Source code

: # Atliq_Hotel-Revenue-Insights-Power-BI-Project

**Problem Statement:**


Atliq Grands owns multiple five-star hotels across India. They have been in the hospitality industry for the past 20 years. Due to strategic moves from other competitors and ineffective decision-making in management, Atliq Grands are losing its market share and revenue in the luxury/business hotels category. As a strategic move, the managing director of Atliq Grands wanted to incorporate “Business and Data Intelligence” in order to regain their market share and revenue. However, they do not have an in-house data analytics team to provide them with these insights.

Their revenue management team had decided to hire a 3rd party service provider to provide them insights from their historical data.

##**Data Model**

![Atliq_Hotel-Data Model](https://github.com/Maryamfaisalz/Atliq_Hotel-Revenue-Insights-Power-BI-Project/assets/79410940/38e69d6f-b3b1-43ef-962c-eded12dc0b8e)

_Work instruction:_ Find the word "management" in the records. Copy every line it appears in.

_Expected answer:_
Atliq Grands owns multiple five-star hotels across India. They have been in the hospitality industry for the past 20 years. Due to strategic moves from other competitors and ineffective decision-making in management, Atliq Grands are losing its market share and revenue in the luxury/business hotels category. As a strategic move, the managing director of Atliq Grands wanted to incorporate “Business and Data Intelligence” in order to regain their market share and revenue. However, they do not have an in-house data analytics team to provide them with these insights.
Their revenue management team had decided to hire a 3rd party service provider to provide them insights from their historical data.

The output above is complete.